Bellarmine, without its leading scorer Ben Johnson played its usual tough game, but the Knights were far from the well oiled machine fans are used to seeing. Short-fused Scotty Davenport was his usual prickly sideline self, drawing a T late that didn’t help his team’s cause.

But . . . Louisville won.

You’ve got to pick up every must.

And did so because Kenny Payne made a halftime adjustment. Or, during intermission, finally convinced his charges to do what they do better than other things.

Drive the ball, Draw fouls. Embrace the Charity Stripe.

For some inexplicable reason, the Cards didn’t charge to the hoop in the opening half.

Which meant they never got to the FT line. Bellarmine didn’t commit a foul until 1:24 before the break.

After halftime, Louisville drove the ball. It wasn’t like they turned into a Top 25 team, but it did turn the game.

Ty-Laur Johnson played fifteen minutes plus in the 2d, had five assists and scored eight including a couple of key hoops at crunch time.

U of L led by a dozen halfway through. Then hit a lull of consequence, after leading 54-45 with 7:21 left on a Brandon Huntley-Hatfield follow.

The Cards next uptick on the scoreboard was a BH-H layup at 3:38 after the Knights had crawled back within a deuce.

Despite some wibble wobble, Louisville held Bellarmine at bay the rest of the way. 16/22 in the 2d at the line certainly helped.

So too this important well-executed U of L sequence with :43 to play. JJ Traynor’s reverse slam on a feed from Skyy Clark pushed the cushion to 65-59.

Kaleb Glenn continues to get more PT. His 7 boards off the bench were significant.

Fun is Winning.

Even when it’s U.G.L.Y.

 * * * * *

U of L’s next four are all winnable.

Virginia Tech and DePaul on the road.

Then Pepperdine and Arkansas State at home.

You got to pick up every must, for it’s the Season on the Cusp.

— c d kaplan

6 thoughts on “Louisville CardFile: Bellarmine

  1. Last night was a match between a team that is well-coached and has an identity and plan vs. a team with much more talent that is barely-coached with no identity or plan. Toss up.

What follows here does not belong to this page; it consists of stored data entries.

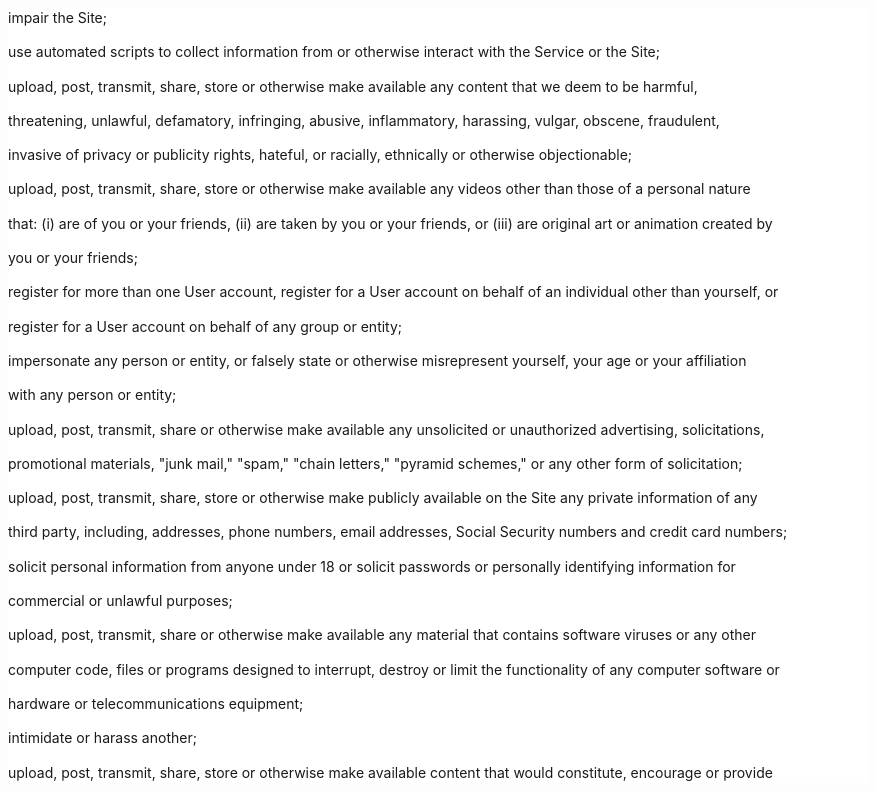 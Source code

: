 impair the Site;

use automated scripts to collect information from or otherwise interact with the Service or the Site;

upload, post, transmit, share, store or otherwise make available any content that we deem to be harmful,

threatening, unlawful, defamatory, infringing, abusive, inflammatory, harassing, vulgar, obscene, fraudulent,

invasive of privacy or publicity rights, hateful, or racially, ethnically or otherwise objectionable;

upload, post, transmit, share, store or otherwise make available any videos other than those of a personal nature

that: (i) are of you or your friends, (ii) are taken by you or your friends, or (iii) are original art or animation created by

you or your friends;

register for more than one User account, register for a User account on behalf of an individual other than yourself, or

register for a User account on behalf of any group or entity;

impersonate any person or entity, or falsely state or otherwise misrepresent yourself, your age or your affiliation

with any person or entity;

upload, post, transmit, share or otherwise make available any unsolicited or unauthorized advertising, solicitations,

promotional materials, "junk mail," "spam," "chain letters," "pyramid schemes," or any other form of solicitation;

upload, post, transmit, share, store or otherwise make publicly available on the Site any private information of any

third party, including, addresses, phone numbers, email addresses, Social Security numbers and credit card numbers;

solicit personal information from anyone under 18 or solicit passwords or personally identifying information for

commercial or unlawful purposes;

upload, post, transmit, share or otherwise make available any material that contains software viruses or any other

computer code, files or programs designed to interrupt, destroy or limit the functionality of any computer software or

hardware or telecommunications equipment;

intimidate or harass another;

upload, post, transmit, share, store or otherwise make available content that would constitute, encourage or provide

  2. Doesn’t anyone associated with the basketball program understand the urgency around protecting the brand?
    Is there no-one capable of lighting a fire under the collective arses’ of the program? Maybe the empty seats.
    There is no excuse for the majority of these players looking like deer in the headlights, bulls in a China shop, or like they are wearing Jimmy Hoffa perimeter defense shoes. This doesn’t happen to what was a top five program in the country.